■ **Work instruction**: Using the listing below, show all lines that hold the word "Splunk".
○ ○ ○ ○ ○ ○ ○
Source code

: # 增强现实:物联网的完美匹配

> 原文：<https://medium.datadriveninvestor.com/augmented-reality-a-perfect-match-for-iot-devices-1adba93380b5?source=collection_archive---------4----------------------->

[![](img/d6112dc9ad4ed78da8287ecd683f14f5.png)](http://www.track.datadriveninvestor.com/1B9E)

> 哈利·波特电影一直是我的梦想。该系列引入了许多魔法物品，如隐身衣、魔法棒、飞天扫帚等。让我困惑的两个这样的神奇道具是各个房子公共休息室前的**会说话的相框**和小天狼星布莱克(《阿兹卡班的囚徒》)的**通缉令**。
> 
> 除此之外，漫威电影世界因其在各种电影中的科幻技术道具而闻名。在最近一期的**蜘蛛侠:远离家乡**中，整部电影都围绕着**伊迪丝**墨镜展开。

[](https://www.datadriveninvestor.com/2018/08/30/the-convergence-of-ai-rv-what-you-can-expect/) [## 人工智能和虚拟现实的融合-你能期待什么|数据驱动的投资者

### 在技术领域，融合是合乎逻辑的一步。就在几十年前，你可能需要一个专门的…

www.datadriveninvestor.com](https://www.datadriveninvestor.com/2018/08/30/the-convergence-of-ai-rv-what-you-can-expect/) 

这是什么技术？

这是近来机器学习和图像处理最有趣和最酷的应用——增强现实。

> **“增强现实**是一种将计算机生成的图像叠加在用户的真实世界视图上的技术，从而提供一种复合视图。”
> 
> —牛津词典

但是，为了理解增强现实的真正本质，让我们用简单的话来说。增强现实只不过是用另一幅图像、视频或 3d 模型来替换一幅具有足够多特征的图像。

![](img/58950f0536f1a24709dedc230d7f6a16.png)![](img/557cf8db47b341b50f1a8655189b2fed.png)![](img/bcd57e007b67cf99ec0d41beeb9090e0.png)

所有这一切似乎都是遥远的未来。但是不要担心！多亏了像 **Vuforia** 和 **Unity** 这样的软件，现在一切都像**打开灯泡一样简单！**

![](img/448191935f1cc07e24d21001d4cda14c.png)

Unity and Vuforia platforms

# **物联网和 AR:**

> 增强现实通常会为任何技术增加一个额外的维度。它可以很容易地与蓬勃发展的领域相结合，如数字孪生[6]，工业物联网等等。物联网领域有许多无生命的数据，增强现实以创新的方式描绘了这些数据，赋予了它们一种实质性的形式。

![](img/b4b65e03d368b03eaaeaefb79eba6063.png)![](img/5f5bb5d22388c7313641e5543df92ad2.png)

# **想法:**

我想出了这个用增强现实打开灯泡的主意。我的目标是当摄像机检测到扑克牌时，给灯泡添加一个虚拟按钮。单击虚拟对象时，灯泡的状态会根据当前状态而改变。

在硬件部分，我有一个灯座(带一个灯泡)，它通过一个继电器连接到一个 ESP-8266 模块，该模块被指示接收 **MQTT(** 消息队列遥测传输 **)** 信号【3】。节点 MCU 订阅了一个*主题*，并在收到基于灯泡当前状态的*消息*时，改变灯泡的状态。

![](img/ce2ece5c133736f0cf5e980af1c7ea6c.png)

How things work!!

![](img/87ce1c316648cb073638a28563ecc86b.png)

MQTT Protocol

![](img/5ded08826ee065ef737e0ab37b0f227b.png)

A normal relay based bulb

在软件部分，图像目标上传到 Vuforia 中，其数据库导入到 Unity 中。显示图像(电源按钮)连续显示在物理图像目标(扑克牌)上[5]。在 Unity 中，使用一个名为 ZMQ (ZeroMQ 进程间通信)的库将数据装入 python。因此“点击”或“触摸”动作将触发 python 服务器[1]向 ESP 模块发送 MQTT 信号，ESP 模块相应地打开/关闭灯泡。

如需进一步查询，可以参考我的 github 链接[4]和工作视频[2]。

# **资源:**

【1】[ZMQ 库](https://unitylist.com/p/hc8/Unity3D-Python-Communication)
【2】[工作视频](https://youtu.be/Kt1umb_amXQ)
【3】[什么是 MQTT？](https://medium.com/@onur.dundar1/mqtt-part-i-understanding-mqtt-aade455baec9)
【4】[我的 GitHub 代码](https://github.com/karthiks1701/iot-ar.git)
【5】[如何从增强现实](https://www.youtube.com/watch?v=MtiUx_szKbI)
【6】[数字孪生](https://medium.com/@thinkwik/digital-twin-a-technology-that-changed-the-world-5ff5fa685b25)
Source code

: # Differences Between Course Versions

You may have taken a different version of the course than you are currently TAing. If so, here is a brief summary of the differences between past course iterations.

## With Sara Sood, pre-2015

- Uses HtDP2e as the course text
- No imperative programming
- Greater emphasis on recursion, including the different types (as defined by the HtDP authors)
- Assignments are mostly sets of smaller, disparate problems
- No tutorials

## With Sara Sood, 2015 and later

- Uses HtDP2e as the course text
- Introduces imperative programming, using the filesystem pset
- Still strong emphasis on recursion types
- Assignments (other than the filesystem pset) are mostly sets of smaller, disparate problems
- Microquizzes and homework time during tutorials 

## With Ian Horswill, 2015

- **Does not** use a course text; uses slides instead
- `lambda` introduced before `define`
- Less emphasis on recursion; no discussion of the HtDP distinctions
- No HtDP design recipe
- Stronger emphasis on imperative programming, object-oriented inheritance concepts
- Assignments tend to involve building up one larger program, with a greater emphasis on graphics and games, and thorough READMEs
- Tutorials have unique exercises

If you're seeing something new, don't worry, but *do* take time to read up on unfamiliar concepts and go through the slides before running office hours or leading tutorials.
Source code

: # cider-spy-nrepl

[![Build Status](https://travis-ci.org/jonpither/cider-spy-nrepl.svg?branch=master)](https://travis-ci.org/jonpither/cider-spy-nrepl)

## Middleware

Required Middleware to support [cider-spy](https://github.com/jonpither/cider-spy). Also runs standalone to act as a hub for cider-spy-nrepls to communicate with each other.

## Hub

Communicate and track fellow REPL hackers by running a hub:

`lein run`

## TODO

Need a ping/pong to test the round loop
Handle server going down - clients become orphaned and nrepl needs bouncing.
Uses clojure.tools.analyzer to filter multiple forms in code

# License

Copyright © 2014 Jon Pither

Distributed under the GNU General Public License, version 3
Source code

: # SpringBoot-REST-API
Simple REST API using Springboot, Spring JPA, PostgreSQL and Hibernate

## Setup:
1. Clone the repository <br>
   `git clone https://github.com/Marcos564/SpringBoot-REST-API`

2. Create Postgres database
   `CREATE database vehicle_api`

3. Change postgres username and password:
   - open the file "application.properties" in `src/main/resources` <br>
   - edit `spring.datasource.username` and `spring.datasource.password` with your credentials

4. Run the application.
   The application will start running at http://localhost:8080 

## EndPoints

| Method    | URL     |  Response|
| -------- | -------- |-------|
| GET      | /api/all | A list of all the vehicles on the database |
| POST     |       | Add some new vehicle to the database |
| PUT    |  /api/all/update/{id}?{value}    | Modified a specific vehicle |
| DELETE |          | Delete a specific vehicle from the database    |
○ ○ ○ ○ ○ ○ ○
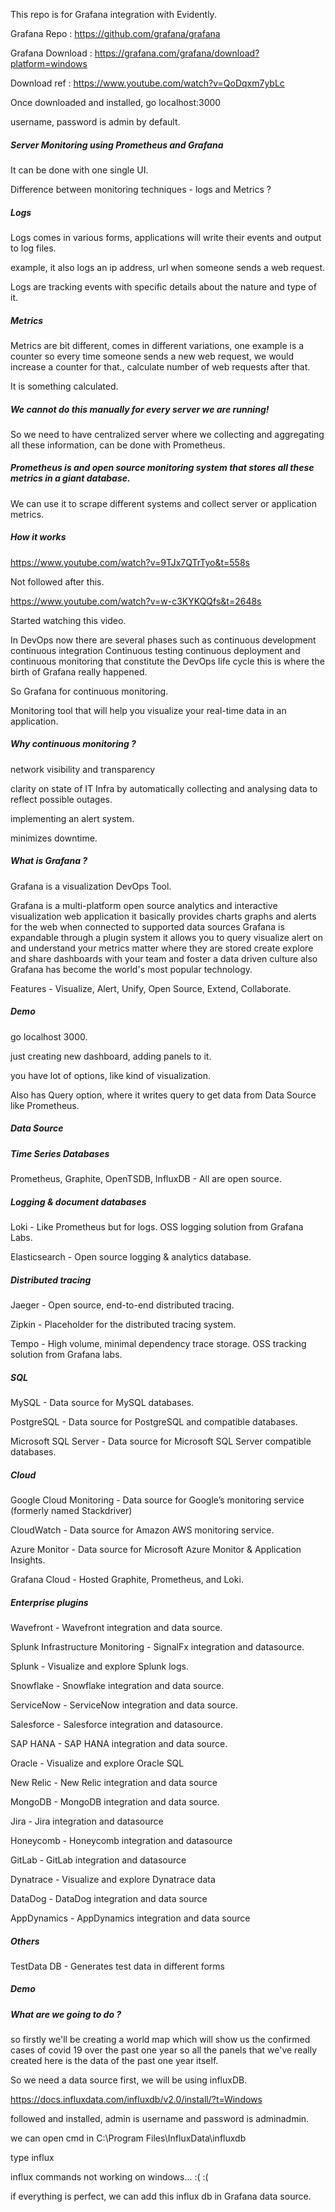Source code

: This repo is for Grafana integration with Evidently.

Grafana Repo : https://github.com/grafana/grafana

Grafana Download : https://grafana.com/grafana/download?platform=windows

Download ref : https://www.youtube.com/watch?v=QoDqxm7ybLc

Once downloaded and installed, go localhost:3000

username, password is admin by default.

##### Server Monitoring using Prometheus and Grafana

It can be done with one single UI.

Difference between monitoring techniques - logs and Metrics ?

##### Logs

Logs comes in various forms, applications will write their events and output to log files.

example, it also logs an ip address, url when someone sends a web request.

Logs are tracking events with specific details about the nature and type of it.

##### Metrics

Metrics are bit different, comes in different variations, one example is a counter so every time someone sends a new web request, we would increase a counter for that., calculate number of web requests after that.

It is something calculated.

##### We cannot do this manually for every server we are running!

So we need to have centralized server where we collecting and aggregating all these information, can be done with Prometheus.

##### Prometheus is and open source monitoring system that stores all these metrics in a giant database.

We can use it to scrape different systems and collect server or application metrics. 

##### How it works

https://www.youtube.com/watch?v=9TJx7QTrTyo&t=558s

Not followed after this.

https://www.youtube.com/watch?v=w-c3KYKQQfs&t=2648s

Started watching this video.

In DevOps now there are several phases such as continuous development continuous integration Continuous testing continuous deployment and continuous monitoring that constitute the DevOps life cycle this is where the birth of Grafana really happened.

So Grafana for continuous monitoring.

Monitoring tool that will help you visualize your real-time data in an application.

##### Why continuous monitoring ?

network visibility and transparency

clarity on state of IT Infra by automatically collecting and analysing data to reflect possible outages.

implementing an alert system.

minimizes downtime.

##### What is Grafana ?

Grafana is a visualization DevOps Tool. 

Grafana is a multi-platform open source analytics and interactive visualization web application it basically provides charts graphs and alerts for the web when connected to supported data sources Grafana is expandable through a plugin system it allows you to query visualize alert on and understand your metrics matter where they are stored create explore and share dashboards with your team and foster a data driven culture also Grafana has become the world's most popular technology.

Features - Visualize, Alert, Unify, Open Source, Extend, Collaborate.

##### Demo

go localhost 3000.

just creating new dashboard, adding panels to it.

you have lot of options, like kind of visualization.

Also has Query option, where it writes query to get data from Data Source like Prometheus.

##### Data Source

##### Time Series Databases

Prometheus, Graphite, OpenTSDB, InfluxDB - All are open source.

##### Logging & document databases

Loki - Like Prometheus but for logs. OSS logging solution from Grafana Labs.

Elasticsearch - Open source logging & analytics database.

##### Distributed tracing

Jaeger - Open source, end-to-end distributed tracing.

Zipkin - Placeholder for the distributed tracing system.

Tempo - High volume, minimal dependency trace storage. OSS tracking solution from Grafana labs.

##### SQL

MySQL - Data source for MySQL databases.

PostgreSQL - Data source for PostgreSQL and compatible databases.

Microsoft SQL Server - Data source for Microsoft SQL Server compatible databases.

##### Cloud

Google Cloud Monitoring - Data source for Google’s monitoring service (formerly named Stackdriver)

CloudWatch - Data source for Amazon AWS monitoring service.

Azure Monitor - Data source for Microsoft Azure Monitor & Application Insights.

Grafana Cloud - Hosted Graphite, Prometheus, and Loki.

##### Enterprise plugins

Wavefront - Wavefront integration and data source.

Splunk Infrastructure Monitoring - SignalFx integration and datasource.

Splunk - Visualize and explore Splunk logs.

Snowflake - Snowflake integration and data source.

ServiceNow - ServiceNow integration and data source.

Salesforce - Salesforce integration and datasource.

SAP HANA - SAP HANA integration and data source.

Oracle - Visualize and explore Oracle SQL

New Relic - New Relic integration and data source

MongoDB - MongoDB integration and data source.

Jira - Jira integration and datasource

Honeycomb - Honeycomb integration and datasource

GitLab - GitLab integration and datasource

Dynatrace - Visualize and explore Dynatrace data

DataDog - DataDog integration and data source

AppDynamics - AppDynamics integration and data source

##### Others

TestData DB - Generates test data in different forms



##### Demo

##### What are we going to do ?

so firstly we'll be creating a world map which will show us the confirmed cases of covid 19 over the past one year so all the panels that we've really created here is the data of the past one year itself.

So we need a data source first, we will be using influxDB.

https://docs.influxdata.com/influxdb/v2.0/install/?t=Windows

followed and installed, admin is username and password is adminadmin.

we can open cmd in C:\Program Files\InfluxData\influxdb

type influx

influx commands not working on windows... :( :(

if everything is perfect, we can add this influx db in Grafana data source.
○ ○ ○ ○ ○ ○ ○
■ **Response box**:
Splunk Infrastructure Monitoring - SignalFx integration and datasource.
Splunk - Visualize and explore Splunk logs.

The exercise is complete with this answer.